La conseguenza di questa fuga di aria fredda verso le latitudini più basse è stato il richiamo di aria molto più calda sull’artico, che ha raggiunto così un’escursione termica di anche 20°C, toccando i 6°C sopra lo zero, ben oltre le medie stagionali tipiche del Polo Nord, come confermato dai dati della stazione di Cape Morris.

Sebbene l’inverno artico sia di per sé molto instabile, le anomalie registrate da novembre sono state del tutto eccezionali: il pack artico ha perso superficie, anziché acquistarne, e al polo si sono sciolti i ghiacci in quantità fuori norma. Secondo i dati del NOAA, l’estensione del ghiaccio marino in gennaio è stata la più bassa mai registrata finora.

Con i dati aggiornati a disposizione, sono stati in molti ad accorgersi – ricercatori climatici in primis – che a febbraio la temperatura nelle zone più prossime al Polo Nord è stata più alta anche rispetto all’ultimo record, registrato nel 1958.

 

 

 

 

Artico amplificatore del global warming
Tutti i segnali portano insomma a definire l’artico come la regione del pianeta che si sta surriscaldando più velocemente, mentre aumentano ondate di gelo improvviso più a sud. Più in dettaglio, il riscaldamento della superficie artica è stata quasi il doppio della media globale degli ultimi decenni, fenomeno noto agli esperti come “amplificazione artica”.
Questi eventi stanno diventando sempre più intensi, come già confermato da diverse ricerche. In uno studio condotto al dipartimento di fisica dall’Università di Toronto pubblicato su Nature nel 2015, per esempio, viene analizzata la relazione tra perdita di ghiaccio marino invernale e perturbazione del vortice polare con l’aumento di eventi di riscaldamento anomalo di questo tipo, che finora hanno fatto la loro comparsa massimo una o due volte per decennio. Una delle conseguenze della perdita di ghiaccio marino, è l’aumento della superficie di scioglimento della Groenlandia e quindi l’ulteriore innalzamento del livello marino, in un ciclo che si autoalimenta.
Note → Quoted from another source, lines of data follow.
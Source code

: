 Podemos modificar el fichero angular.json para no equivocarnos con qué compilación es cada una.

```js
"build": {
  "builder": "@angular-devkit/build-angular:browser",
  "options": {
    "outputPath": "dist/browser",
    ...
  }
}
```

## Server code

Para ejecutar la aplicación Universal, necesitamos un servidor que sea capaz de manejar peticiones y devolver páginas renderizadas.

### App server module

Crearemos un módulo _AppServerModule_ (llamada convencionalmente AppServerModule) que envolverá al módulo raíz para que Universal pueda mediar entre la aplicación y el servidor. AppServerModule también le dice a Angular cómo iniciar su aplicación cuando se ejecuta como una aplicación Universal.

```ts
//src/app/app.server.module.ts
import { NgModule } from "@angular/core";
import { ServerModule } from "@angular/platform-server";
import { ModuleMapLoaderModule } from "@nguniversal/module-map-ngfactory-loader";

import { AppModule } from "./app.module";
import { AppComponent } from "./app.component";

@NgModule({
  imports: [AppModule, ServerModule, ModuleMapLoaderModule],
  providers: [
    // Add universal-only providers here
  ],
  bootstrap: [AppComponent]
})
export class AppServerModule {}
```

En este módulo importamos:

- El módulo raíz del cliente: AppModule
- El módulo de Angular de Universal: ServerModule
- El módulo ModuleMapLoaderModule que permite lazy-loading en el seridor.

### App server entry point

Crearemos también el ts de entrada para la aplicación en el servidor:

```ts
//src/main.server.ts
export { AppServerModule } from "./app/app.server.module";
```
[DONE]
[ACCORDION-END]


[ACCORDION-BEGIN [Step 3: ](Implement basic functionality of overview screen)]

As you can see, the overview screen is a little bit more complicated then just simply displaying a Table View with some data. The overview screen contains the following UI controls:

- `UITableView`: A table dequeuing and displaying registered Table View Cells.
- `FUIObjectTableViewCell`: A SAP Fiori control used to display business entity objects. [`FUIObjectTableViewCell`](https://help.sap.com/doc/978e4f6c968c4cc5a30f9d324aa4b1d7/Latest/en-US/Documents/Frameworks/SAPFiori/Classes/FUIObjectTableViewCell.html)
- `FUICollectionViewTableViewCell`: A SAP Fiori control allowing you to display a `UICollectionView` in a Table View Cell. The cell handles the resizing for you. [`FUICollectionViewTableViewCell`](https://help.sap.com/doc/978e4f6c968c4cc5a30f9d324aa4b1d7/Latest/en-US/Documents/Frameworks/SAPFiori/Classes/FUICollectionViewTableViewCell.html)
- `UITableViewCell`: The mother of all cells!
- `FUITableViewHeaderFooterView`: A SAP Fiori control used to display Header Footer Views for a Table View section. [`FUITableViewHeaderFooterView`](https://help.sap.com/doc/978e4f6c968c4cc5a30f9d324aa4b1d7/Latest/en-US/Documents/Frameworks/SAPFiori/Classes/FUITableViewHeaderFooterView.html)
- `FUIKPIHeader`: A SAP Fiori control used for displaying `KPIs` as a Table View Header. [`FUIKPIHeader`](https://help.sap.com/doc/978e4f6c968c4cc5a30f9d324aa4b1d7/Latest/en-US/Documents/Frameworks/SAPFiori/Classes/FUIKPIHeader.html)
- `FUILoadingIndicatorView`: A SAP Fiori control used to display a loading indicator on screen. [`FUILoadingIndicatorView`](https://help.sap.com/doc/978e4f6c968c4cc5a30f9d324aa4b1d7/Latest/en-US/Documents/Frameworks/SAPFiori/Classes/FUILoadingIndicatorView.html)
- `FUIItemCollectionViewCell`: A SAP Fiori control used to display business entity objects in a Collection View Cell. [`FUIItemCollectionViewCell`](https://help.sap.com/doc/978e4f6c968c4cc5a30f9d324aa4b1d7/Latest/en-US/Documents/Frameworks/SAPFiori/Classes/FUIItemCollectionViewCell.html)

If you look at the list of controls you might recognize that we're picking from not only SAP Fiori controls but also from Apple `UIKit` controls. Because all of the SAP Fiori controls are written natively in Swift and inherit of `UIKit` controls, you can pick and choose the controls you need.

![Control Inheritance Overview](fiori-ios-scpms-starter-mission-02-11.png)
L’interrogativo più pressante a cui rispondere ora è se queste condizioni termiche anomale e persistenti portino a un indebolimento ulteriore se non a un collasso del vortice polare. Il vortice dipende infatti dalla differenza di temperatura che c’è tra le latitudini alte dell’Artico e le latitudini medie, un range che ora si sta restringendo a causa del riscaldamento polare sempre più frequente e più veloce che altrove: mentre altrove le temperature medie sono aumentate di circa 1°C, al polo si tocca un aumento medio di 3°C, con conseguente scioglimento dei ghiacci al ritmo del 13,2% per decennio, secondo i dati NASA, con temperature costantemente più elevate.
Se continueranno a verificarsi le anomalie termiche in Artico – e al momento i dati lasciano presagire che sia così – aumenterà di conseguenza la probabilità che diventino sempre più frequenti anche i fenomeni meteorologici estremi, in cima alla lista dei rischi maggiori a livello globale secondo l’ultimo Global Risk Report 2018. E tutto questo a causa delle emissioni incontrollate di gas serra.